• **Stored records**
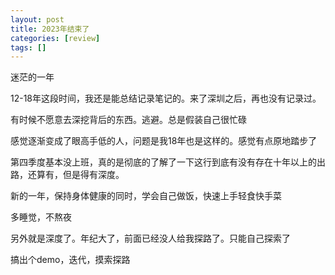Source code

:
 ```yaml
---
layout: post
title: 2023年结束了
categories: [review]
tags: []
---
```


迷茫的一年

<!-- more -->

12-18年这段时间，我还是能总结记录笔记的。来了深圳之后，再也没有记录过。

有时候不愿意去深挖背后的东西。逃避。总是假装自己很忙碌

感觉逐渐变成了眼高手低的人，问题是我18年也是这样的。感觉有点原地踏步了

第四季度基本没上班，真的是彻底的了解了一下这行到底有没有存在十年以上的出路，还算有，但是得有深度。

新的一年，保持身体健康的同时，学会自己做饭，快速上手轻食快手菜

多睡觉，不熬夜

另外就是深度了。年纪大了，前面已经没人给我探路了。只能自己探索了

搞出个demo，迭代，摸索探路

...

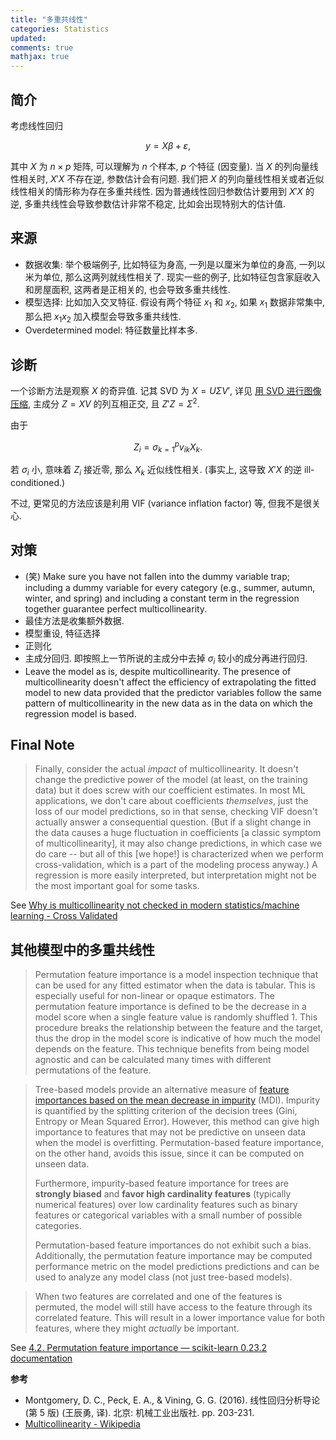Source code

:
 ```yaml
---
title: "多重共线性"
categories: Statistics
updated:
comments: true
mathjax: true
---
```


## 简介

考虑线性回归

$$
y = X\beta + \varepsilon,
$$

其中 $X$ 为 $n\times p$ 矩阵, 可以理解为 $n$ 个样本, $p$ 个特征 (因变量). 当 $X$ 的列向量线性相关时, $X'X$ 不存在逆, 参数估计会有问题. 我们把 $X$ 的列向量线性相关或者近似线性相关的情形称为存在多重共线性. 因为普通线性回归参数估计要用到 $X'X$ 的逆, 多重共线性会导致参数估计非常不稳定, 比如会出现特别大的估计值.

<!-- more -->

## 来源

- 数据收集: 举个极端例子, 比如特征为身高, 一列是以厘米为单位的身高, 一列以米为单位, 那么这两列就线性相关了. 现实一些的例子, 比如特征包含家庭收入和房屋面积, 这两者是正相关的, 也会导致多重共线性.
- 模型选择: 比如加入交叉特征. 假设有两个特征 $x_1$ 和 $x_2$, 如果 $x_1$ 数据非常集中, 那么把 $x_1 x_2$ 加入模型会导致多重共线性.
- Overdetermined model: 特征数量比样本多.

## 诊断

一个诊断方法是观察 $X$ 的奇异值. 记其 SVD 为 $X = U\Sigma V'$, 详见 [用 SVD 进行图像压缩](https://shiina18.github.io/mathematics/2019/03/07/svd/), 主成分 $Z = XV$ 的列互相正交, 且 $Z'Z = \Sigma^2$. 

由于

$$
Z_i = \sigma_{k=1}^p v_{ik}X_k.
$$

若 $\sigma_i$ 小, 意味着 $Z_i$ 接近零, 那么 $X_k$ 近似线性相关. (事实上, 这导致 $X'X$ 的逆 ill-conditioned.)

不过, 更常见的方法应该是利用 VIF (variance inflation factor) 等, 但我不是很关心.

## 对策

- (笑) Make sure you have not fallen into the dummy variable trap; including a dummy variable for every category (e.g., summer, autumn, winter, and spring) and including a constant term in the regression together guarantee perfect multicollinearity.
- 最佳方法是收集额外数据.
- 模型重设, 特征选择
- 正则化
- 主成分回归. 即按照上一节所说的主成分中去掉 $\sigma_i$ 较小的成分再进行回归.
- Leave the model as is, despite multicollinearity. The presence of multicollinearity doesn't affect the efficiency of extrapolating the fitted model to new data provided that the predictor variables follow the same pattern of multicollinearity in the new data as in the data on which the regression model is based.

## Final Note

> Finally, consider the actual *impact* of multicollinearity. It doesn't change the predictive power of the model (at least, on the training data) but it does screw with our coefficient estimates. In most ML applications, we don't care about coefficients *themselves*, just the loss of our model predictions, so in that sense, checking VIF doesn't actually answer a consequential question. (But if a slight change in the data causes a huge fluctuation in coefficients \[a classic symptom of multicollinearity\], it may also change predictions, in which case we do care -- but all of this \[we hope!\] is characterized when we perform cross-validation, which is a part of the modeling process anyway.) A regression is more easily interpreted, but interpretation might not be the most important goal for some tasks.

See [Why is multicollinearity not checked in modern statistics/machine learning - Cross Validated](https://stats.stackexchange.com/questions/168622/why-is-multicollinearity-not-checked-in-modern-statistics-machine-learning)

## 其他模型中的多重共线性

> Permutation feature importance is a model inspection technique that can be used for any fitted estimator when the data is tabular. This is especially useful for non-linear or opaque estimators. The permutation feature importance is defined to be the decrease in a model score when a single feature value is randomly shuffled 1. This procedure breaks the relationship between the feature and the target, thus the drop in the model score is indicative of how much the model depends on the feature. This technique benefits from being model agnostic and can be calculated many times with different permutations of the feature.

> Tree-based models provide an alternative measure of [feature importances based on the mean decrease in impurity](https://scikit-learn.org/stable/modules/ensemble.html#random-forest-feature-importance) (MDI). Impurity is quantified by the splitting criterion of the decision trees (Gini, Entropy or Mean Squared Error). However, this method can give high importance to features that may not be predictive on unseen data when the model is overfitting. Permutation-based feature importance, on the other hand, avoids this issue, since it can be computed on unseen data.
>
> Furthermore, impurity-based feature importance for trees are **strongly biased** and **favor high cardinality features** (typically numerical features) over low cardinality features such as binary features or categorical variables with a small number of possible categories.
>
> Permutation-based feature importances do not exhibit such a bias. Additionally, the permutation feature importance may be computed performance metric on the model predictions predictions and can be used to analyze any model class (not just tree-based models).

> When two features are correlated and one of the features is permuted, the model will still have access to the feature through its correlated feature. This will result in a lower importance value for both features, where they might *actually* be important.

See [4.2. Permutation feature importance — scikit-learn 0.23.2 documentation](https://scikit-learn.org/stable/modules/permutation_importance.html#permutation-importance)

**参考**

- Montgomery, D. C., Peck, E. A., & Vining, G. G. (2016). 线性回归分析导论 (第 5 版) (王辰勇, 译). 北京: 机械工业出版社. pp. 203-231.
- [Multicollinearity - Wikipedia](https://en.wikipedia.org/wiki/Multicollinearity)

• **Action item**
The expected answer is every line above in which the word "such" appears.

• **Finished exercise**
> Furthermore, impurity-based feature importance for trees are **strongly biased** and **favor high cardinality features** (typically numerical features) over low cardinality features such as binary features or categorical variables with a small number of possible categories.
> Permutation-based feature importances do not exhibit such a bias. Additionally, the permutation feature importance may be computed performance metric on the model predictions predictions and can be used to analyze any model class (not just tree-based models).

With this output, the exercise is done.